- [Source material]
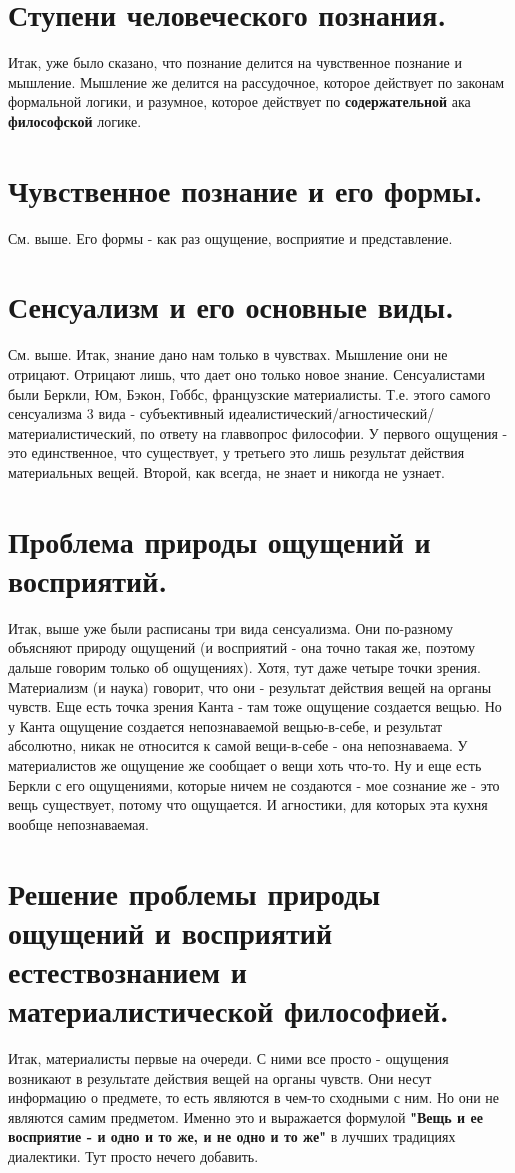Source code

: \section{ Ступени человеческого познания.}
Итак, уже было сказано, что познание делится на чувственное познание и мышление. Мышление же делится на рассудочное, которое действует по законам формальной логики, и разумное, которое действует по \textbf{содержательной} ака \textbf{философской} логике.

\section{ Чувственное познание и его формы.}
См. выше. Его формы - как раз ощущение, восприятие и представление.

\section{ Сенсуализм и его основные виды.}
См. выше. Итак, знание дано нам только в чувствах. Мышление они не отрицают. Отрицают лишь, что дает оно только новое знание. Сенсуалистами были Беркли, Юм, Бэкон, Гоббс, французские материалисты.  Т.е. этого самого сенсуализма 3 вида - субъективный идеалистический/агностический/материалистический, по ответу на главвопрос философии. У первого ощущения - это единственное, что существует, у третьего это лишь результат действия материальных вещей. Второй, как всегда, не знает и никогда не узнает.

\section{ Проблема природы ощущений и восприятий.}
Итак, выше уже были расписаны три вида сенсуализма. Они по-разному объясняют природу ощущений (и восприятий - она точно такая же, поэтому дальше говорим только об ощущениях). Хотя, тут даже четыре точки зрения. Материализм (и наука) говорит, что они - результат действия вещей на органы чувств. Еще есть точка зрения Канта - там тоже ощущение создается вещью. Но у Канта ощущение создается непознаваемой вещью-в-себе, и результат абсолютно, никак не относится к самой вещи-в-себе - она непознаваема. У материалистов же ощущение же сообщает о вещи хоть что-то. Ну и еще есть Беркли с его ощущениями, которые ничем не создаются - мое сознание же - это вещь существует, потому что ощущается. И агностики, для которых эта кухня вообще непознаваемая.

\section{ Решение проблемы природы ощущений и восприятий естествознанием и материалистической философией.}
Итак, материалисты первые на очереди. С ними все просто - ощущения возникают в результате действия вещей на органы чувств. Они несут информацию о предмете, то есть являются в чем-то сходными с ним. Но они не являются самим предметом. Именно это и выражается формулой \textbf{"Вещь и ее восприятие - и одно и то же, и не одно и то же"} в лучших традициях диалектики. Тут просто нечего добавить.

- [Problem statement] Nothing but the lines from the start of the listing through the line with "См. выше. Итак, знание" belongs in the answer, each one retyped exactly and without pictures.

- [Answer section]
Source code

: \section{ Ступени человеческого познания.}
Итак, уже было сказано, что познание делится на чувственное познание и мышление. Мышление же делится на рассудочное, которое действует по законам формальной логики, и разумное, которое действует по \textbf{содержательной} ака \textbf{философской} логике.

\section{ Чувственное познание и его формы.}
См. выше. Его формы - как раз ощущение, восприятие и представление.

\section{ Сенсуализм и его основные виды.}
См. выше. Итак, знание дано нам только в чувствах. Мышление они не отрицают. Отрицают лишь, что дает оно только новое знание. Сенсуалистами были Беркли, Юм, Бэкон, Гоббс, французские материалисты.  Т.е. этого самого сенсуализма 3 вида - субъективный идеалистический/агностический/материалистический, по ответу на главвопрос философии. У первого ощущения - это единственное, что существует, у третьего это лишь результат действия материальных вещей. Второй, как всегда, не знает и никогда не узнает.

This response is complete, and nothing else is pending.